Often you will have multiple datasets, tables, or dataframes that you would like to combine. For example, you may have customers and their purchases and would like to see these in a single dataframe. Pyspark provides the join method to allow you to merge dataframes. In this article, we will learn how to work with PySpark joins.
The quickest way to get started working with python is to use the following docker compose file. Simple create a docker-compose.yml
, paste the following code, then run docker-compose up
. You will then see a link in the console to open up and access a jupyter notebook.
version: '3'
services:
spark:
image: jupyter/pyspark-notebook
ports:
- "8888:8888"
- "4040-4080:4040-4080"
volumes:
- ./notebooks:/home/jovyan/work/notebooks/
We begin by creating a spark session and importing a few libraries.
from pyspark.sql import SparkSession
spark = SparkSession.builder.getOrCreate()
Next, let's create some fake sales data in a data frame.
from datetime import datetime, date
rdd = spark.sparkContext.parallelize([
("jan", 2019, 86000, 56),
("jan", 2020, 81000, 30),
("jan", 2021, 90000, 24),
("feb", 2019, 99000, 40),
("feb", 2020, 83000, 36),
("feb", 2021, 79000, 53),
("mar", 2019, 80000, 25),
("mar", 2020, 91000, 50)
])
df = spark.createDataFrame(rdd, schema = ["month", "year", "total_revenue", "unique_products_sold"])
df.show()
+-----+----+-------------+--------------------+
|month|year|total_revenue|unique_products_sold|
+-----+----+-------------+--------------------+
| jan|2019| 86000| 56|
| jan|2020| 81000| 30|
| jan|2021| 90000| 24|
| feb|2019| 99000| 40|
| feb|2020| 83000| 36|
| feb|2021| 79000| 53|
| mar|2019| 80000| 25|
| mar|2020| 91000| 50|
+-----+----+-------------+--------------------+
from pyspark.sql.types import *
web_visits_rdd = spark.sparkContext.parallelize([
("jan", 2019, 186000),
("jan", 2020, 181000),
("jan", 2021, 190000),
("feb", 2019, 199000),
("feb", 2020, 183000),
("feb", 2021, 179000),
("mar", 2019, 180000),
("mar", 2020, 191000)
])
web_visits_df = spark.createDataFrame(web_visits_rdd, schema = ["month", "year", "webvisits"])
web_visits_df.show()
+-----+----+----------+
|month|year|webvisits|
+-----+----+----------+
| jan|2019| 186000|
| jan|2020| 181000|
| jan|2021| 190000|
| feb|2019| 199000|
| feb|2020| 183000|
| feb|2021| 179000|
| mar|2019| 180000|
| mar|2020| 191000|
+-----+----+----------+
The basic join can be done using the join
method. You will call this on one data frame and pass two parameters. The first parameter is the dataframe you would like to join with. Then, you pass the column to match on using the on
named parameter.
Here is an example joining the two dataframes above using the month.

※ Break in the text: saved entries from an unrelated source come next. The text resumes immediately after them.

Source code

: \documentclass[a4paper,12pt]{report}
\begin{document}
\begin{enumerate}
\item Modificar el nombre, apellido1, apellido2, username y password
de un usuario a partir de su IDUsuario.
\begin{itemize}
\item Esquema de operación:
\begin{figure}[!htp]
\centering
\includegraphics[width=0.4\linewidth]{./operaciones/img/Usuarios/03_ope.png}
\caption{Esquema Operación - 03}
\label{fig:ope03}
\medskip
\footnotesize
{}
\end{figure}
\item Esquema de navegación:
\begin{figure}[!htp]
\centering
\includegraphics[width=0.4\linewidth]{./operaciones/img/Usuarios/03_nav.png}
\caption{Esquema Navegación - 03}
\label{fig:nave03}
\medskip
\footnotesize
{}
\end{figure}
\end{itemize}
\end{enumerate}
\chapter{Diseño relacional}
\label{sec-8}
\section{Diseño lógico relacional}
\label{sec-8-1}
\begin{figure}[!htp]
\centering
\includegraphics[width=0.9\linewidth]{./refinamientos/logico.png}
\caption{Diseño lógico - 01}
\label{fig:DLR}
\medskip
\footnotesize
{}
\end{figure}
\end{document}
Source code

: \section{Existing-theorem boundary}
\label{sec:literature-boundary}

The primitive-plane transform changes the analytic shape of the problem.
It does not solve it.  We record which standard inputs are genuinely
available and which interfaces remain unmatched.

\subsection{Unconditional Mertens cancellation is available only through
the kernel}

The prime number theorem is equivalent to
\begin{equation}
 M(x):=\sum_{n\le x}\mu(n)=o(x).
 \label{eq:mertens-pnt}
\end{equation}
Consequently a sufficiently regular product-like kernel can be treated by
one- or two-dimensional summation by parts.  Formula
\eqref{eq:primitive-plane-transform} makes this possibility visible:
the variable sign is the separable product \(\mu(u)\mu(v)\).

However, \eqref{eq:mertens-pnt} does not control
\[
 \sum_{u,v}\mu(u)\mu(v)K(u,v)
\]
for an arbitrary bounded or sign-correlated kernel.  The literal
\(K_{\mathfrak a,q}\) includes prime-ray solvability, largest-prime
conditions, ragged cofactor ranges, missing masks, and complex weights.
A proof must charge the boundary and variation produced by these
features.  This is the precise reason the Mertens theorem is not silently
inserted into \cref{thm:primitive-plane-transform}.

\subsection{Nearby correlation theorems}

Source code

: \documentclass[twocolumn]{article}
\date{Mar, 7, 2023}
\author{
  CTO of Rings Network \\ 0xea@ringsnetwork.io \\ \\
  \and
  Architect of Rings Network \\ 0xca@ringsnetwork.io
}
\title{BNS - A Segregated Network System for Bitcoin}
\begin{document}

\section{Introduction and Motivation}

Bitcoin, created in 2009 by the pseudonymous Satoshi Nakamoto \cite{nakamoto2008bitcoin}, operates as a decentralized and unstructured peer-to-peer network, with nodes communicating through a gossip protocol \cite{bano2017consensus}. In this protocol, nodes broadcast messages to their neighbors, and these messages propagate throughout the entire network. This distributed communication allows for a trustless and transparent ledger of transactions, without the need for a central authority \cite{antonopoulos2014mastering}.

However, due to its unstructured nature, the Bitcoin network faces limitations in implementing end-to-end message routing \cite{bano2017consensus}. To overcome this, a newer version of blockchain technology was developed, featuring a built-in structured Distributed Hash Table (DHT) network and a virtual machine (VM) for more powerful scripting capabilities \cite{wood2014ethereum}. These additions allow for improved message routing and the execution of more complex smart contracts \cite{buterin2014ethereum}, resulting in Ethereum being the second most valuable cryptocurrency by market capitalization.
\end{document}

inner_join_df = df.join(web_visits_df, on = 'month')
inner_join_df.show()
+-----+----+-------------+--------------------+----+----------+
|month|year|total_revenue|unique_products_sold|year|webvisits|
+-----+----+-------------+--------------------+----+----------+
| feb|2019| 99000| 40|2019| 199000|
| feb|2019| 99000| 40|2020| 183000|
| feb|2019| 99000| 40|2021| 179000|
| feb|2020| 83000| 36|2019| 199000|
| feb|2020| 83000| 36|2020| 183000|
| feb|2020| 83000| 36|2021| 179000|
| feb|2021| 79000| 53|2019| 199000|
| feb|2021| 79000| 53|2020| 183000|
| feb|2021| 79000| 53|2021| 179000|
| mar|2019| 80000| 25|2019| 180000|
| mar|2019| 80000| 25|2020| 191000|
| mar|2020| 91000| 50|2019| 180000|
| mar|2020| 91000| 50|2020| 191000|
| jan|2019| 86000| 56|2019| 186000|
| jan|2019| 86000| 56|2020| 181000|
| jan|2019| 86000| 56|2021| 190000|
| jan|2020| 81000| 30|2019| 186000|
| jan|2020| 81000| 30|2020| 181000|
| jan|2020| 81000| 30|2021| 190000|
| jan|2021| 90000| 24|2019| 186000|
+-----+----+-------------+--------------------+----+----------+
only showing top 20 rows
If the dataframe join column did not match, you can pass a condition with the two dataframes to the on
named parameter.
web_visits_df = web_visits_df.withColumnRenamed('month', 'mon')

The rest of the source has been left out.